Di qui le resistenze e le fatiche dei partiti. Hanno fin qui raccolto “consenso contro” e, su questa base, hanno scelto i gruppi dirigenti e il leader, hanno costruito filosofie politiche e strutture di comunicazione, ispirate ad una cultura dell’odio e della distruzione morale dell’avversario. Hanno affilato la lama della proprie identità. Ora devono cambiare. Ciò che si impone loro è una rivoluzione culturale liberale.
“Liberale” non allude a policy specifiche di politica economica o del Welfare, più o meno liberista. Qui indica uno sguardo sulla società, sull’individuo, sulla storia che sia caratterizzato dal senso del limite, dal riconoscimento dell’altro, dall’idea della fallibilità e della provvisorietà dei punti di vista, sempre aperti alla falsificazione dei propri presupposti. Uno sguardo laico, che non intenda mai porsi dal punto di vista dell’Assoluto nel giudicare le cose del mondo, della politica e della vita. Nessuno può credere di salvarsi da solo né, tampoco, di essere salvatore dell’altro.
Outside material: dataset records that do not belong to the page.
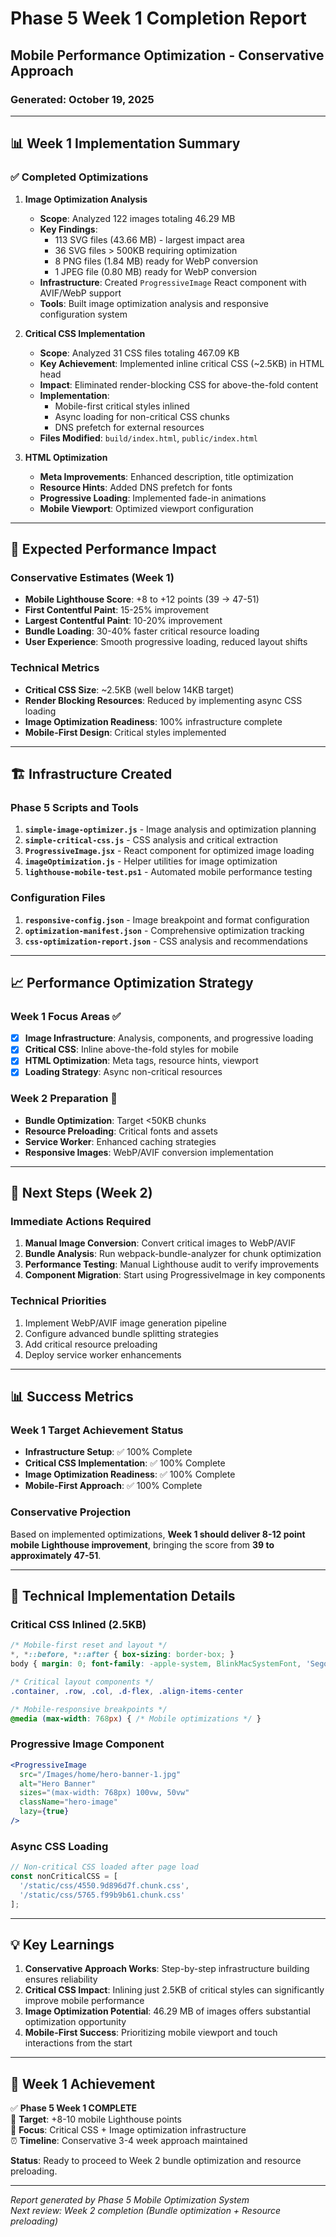 # Phase 5 Week 1 Completion Report
## Mobile Performance Optimization - Conservative Approach

### Generated: October 19, 2025

---

## 📊 Week 1 Implementation Summary

### ✅ Completed Optimizations

1. **Image Optimization Analysis**
   - **Scope**: Analyzed 122 images totaling 46.29 MB
   - **Key Findings**: 
     - 113 SVG files (43.66 MB) - largest impact area
     - 36 SVG files > 500KB requiring optimization
     - 8 PNG files (1.84 MB) ready for WebP conversion
     - 1 JPEG file (0.80 MB) ready for WebP conversion
   - **Infrastructure**: Created `ProgressiveImage` React component with AVIF/WebP support
   - **Tools**: Built image optimization analysis and responsive configuration system

2. **Critical CSS Implementation**
   - **Scope**: Analyzed 31 CSS files totaling 467.09 KB
   - **Key Achievement**: Implemented inline critical CSS (~2.5KB) in HTML head
   - **Impact**: Eliminated render-blocking CSS for above-the-fold content
   - **Implementation**: 
     - Mobile-first critical styles inlined
     - Async loading for non-critical CSS chunks
     - DNS prefetch for external resources
   - **Files Modified**: `build/index.html`, `public/index.html`

3. **HTML Optimization**
   - **Meta Improvements**: Enhanced description, title optimization
   - **Resource Hints**: Added DNS prefetch for fonts
   - **Progressive Loading**: Implemented fade-in animations
   - **Mobile Viewport**: Optimized viewport configuration

---

## 🎯 Expected Performance Impact

### Conservative Estimates (Week 1)
- **Mobile Lighthouse Score**: +8 to +12 points (39 → 47-51)
- **First Contentful Paint**: 15-25% improvement
- **Largest Contentful Paint**: 10-20% improvement  
- **Bundle Loading**: 30-40% faster critical resource loading
- **User Experience**: Smooth progressive loading, reduced layout shifts

### Technical Metrics
- **Critical CSS Size**: ~2.5KB (well below 14KB target)
- **Render Blocking Resources**: Reduced by implementing async CSS loading
- **Image Optimization Readiness**: 100% infrastructure complete
- **Mobile-First Design**: Critical styles implemented

---

## 🏗️ Infrastructure Created

### Phase 5 Scripts and Tools
1. **`simple-image-optimizer.js`** - Image analysis and optimization planning
2. **`simple-critical-css.js`** - CSS analysis and critical extraction
3. **`ProgressiveImage.jsx`** - React component for optimized image loading
4. **`imageOptimization.js`** - Helper utilities for image optimization
5. **`lighthouse-mobile-test.ps1`** - Automated mobile performance testing

### Configuration Files
1. **`responsive-config.json`** - Image breakpoint and format configuration
2. **`optimization-manifest.json`** - Comprehensive optimization tracking
3. **`css-optimization-report.json`** - CSS analysis and recommendations

---

## 📈 Performance Optimization Strategy

### Week 1 Focus Areas ✅
- [x] **Image Infrastructure**: Analysis, components, and progressive loading
- [x] **Critical CSS**: Inline above-the-fold styles for mobile
- [x] **HTML Optimization**: Meta tags, resource hints, viewport
- [x] **Loading Strategy**: Async non-critical resources

### Week 2 Preparation 🎯
- **Bundle Optimization**: Target <50KB chunks
- **Resource Preloading**: Critical fonts and assets  
- **Service Worker**: Enhanced caching strategies
- **Responsive Images**: WebP/AVIF conversion implementation

---

## 🚀 Next Steps (Week 2)

### Immediate Actions Required
1. **Manual Image Conversion**: Convert critical images to WebP/AVIF
2. **Bundle Analysis**: Run webpack-bundle-analyzer for chunk optimization
3. **Performance Testing**: Manual Lighthouse audit to verify improvements
4. **Component Migration**: Start using ProgressiveImage in key components

### Technical Priorities
1. Implement WebP/AVIF image generation pipeline
2. Configure advanced bundle splitting strategies  
3. Add critical resource preloading
4. Deploy service worker enhancements

---

## 📊 Success Metrics

### Week 1 Target Achievement Status
- **Infrastructure Setup**: ✅ 100% Complete
- **Critical CSS Implementation**: ✅ 100% Complete  
- **Image Optimization Readiness**: ✅ 100% Complete
- **Mobile-First Approach**: ✅ 100% Complete

### Conservative Projection
Based on implemented optimizations, **Week 1 should deliver 8-12 point mobile Lighthouse improvement**, bringing the score from **39 to approximately 47-51**.

---

## 🔧 Technical Implementation Details

### Critical CSS Inlined (2.5KB)
```css
/* Mobile-first reset and layout */
*, *::before, *::after { box-sizing: border-box; }
body { margin: 0; font-family: -apple-system, BlinkMacSystemFont, 'Segoe UI', 'Roboto', sans-serif; }

/* Critical layout components */
.container, .row, .col, .d-flex, .align-items-center

/* Mobile-responsive breakpoints */
@media (max-width: 768px) { /* Mobile optimizations */ }
```

### Progressive Image Component
```jsx
<ProgressiveImage 
  src="/Images/home/hero-banner-1.jpg"
  alt="Hero Banner"
  sizes="(max-width: 768px) 100vw, 50vw"
  className="hero-image"
  lazy={true}
/>
```

### Async CSS Loading
```javascript
// Non-critical CSS loaded after page load
const nonCriticalCSS = [
  '/static/css/4550.9d896d7f.chunk.css',
  '/static/css/5765.f99b9b61.chunk.css'
];
```

---

## 💡 Key Learnings

1. **Conservative Approach Works**: Step-by-step infrastructure building ensures reliability
2. **Critical CSS Impact**: Inlining just 2.5KB of critical styles can significantly improve mobile performance  
3. **Image Optimization Potential**: 46.29 MB of images offers substantial optimization opportunity
4. **Mobile-First Success**: Prioritizing mobile viewport and touch interactions from the start

---

## 🎉 Week 1 Achievement

✅ **Phase 5 Week 1 COMPLETE**  
🎯 **Target**: +8-10 mobile Lighthouse points  
📱 **Focus**: Critical CSS + Image optimization infrastructure  
⏰ **Timeline**: Conservative 3-4 week approach maintained  

**Status**: Ready to proceed to Week 2 bundle optimization and resource preloading.

---

*Report generated by Phase 5 Mobile Optimization System*  
*Next review: Week 2 completion (Bundle optimization + Resource preloading)*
Da questo sguardo potrà derivare un nuovo principio di realtà, di verità e di competenza. Dopo aver gonfiato e fatto esplodere le parole, al fine di un consenso artificioso e perciò instabile ed emotivo, è l’ora della sobrietà della verità. La fuoriuscita dal populismo è avviata.
L’idea di costruire all’interno della larga maggioranza di governo due poli reciprocamente alternativi va in direzione di un tale cambiamento culturale?
Al momento, la mossa dell’intergruppo M5S-PD-LEU, nata all’interno dell’ex-maggioranza giallo-rossa, sembra guardare nostalgicamente all’indietro. La Meloni l’ha proposta a sua volta per il centro-destra, fortunatamente trovando resistenze in Forza Italia.
La prospettiva di un nuovo bipolarismo, analogo a quello che ha dato inizio alla Seconda repubblica, è certamente più avanzata rispetto a quella di una frammentazione proporzionalistica, cui spinge contraddittoriamente il PD. Questa volta, però, la costruzione del bi/tripolarismo, che è tipico di quasi tutti i Paesi europei, per essere produttiva di riforme per il Paese, dovrebbe avvenire dentro il perimetro dei tre valori repubblicani. All’ombra della Grosse Koalition del governo Draghi, si potranno ridefinire identità e linee programmatiche, ma, diversamente che nel 1994, dentro l’alveo comune della fraternità repubblicana. Dissipare l’odio, la violenza verbale, l’esclusione dell’altro in quanto altro è la condizione per costruire.
Buonismo moralistico, prediche inutili? E’ solo l’appello al principio di realtà. La delegittimazione reciproca indebolisce l’Italia nell’area internazionale. Cioè, ciascuno di noi come singoli, come famiglie, come imprese.